On May 18, 2009, RFC commenced a foreclosure action in Connecticut State Court. Before initiating that action, RFC obtained physical possession of the Weston Note. RFC provided the note to counsel to conduct the foreclosure. The Debtors argue that RFC proceeded with the foreclosure as the holder of the Weston Note, which was valid irrespective of any argument the Claimant may make about ownership of the Note.
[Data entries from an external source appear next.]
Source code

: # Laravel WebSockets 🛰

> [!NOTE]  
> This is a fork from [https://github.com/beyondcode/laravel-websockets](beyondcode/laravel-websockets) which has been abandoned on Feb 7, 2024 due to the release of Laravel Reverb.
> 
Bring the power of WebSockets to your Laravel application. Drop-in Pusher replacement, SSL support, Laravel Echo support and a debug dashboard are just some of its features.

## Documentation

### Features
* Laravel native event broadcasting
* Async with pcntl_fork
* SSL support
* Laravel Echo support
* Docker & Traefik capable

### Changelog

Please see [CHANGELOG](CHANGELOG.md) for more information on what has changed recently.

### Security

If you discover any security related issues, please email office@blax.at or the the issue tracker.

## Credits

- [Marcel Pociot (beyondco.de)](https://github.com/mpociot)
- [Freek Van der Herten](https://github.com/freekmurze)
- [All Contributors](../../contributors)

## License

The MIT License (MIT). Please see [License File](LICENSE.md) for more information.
The Connecticut court entered a default judgment against the Claimant on August 18, 2009, and RFC then filed a Motion for Judgment of Strict Foreclosure. Along with its motion, RFC submitted an affidavit signed by Jeffrey Stephan, who was both a vice president of MERS and an employee of GMACM, the servicer of the loan. The Claimant alleges that this affidavit was fraudulent and that Stephan has confessed during depositions in other matters to signing documents without having knowledge of the contents or veracity of those documents. The Connecticut court granted RFC's motion and entered a Judgment of Strict Foreclosure on September 2, 2009, initiating a process in which interested parties could redeem the property on their "law days," and if no parties redeemed the property on their respective law day, the property vested to the lender. The law days were scheduled to begin on October 20, 2009, but the Claimant filed a chapter 13 bankruptcy petition on that day. The bankruptcy filing vacated the law days and reopened the Judgment of Strict Foreclosure.
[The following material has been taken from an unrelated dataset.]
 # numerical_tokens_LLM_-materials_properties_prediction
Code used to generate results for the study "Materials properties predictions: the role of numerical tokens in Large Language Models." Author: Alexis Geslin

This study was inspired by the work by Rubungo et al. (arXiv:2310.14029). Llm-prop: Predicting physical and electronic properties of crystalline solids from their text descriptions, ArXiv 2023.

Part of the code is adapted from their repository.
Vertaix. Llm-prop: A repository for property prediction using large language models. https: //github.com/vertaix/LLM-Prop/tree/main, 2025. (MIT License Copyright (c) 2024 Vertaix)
Less than one month later, the Claimant's chapter 13 filing was dismissed for failure to comply with a court order and failure to timely file all required documents. The Claimant then filed a chapter 7 petition in Massachusetts on January 19, 2010. Later that year, the Massachusetts Bankruptcy Court granted RFC relief from the automatic stay, effective December 4, 2010, so RFC could proceed with the foreclosure action. On November 30, 2010, RFC filed a motion to reset the law days and reenter the judgment against the Claimant in Connecticut State Court. Accompanying its motion, RFC filed an affidavit signed by Douglas Wilson attesting to his personal review of RFC's records and his findings regarding the Claimant's debts. There is no evidence that this motion was ever granted.

The Claimant argues that this filing violated the automatic stay, which was not set to be lifted until December 4, 2010.

The case remained dormant for nearly one year, when on November 11, 2011, the Claimant filed a motion to vacate judgment and dismiss RFC's action with prejudice. The Claimant argued that MERS could not legally transfer the mortgage, that RFC lacked standing to foreclose, and that RFC committed fraud on the court by submitting the Stephan affidavit and purporting to be the noteholder. RFC objected to the motion to vacate on January 23, 2012, and the Claimant filed a reply on February 7, 2012.

After the Debtors filed for chapter 11 protection, the Connecticut State Court requested that RFC obtain an order for relief from the stay to allow its action involving the Weston Property to proceed. On April 30, 2013, this Court entered an order lifting the automatic stay to allow the Claimant to prosecute his claims to the extent they constitute defenses to the foreclosure. RFC filed this Court's relief from stay order with the Connecticut State Court on May 14, 2013, but the proceedings have not progressed since that date.

In his Opposition, the Claimant states that he is seeking damages for civil RICO violations because RFC entered the Weston Property and "left it in ruins." (Opp. at 15.) The Claimant asserts that "[a]nything of value was stolen, and what was too large or not valuable enough was vandalized." (Id.)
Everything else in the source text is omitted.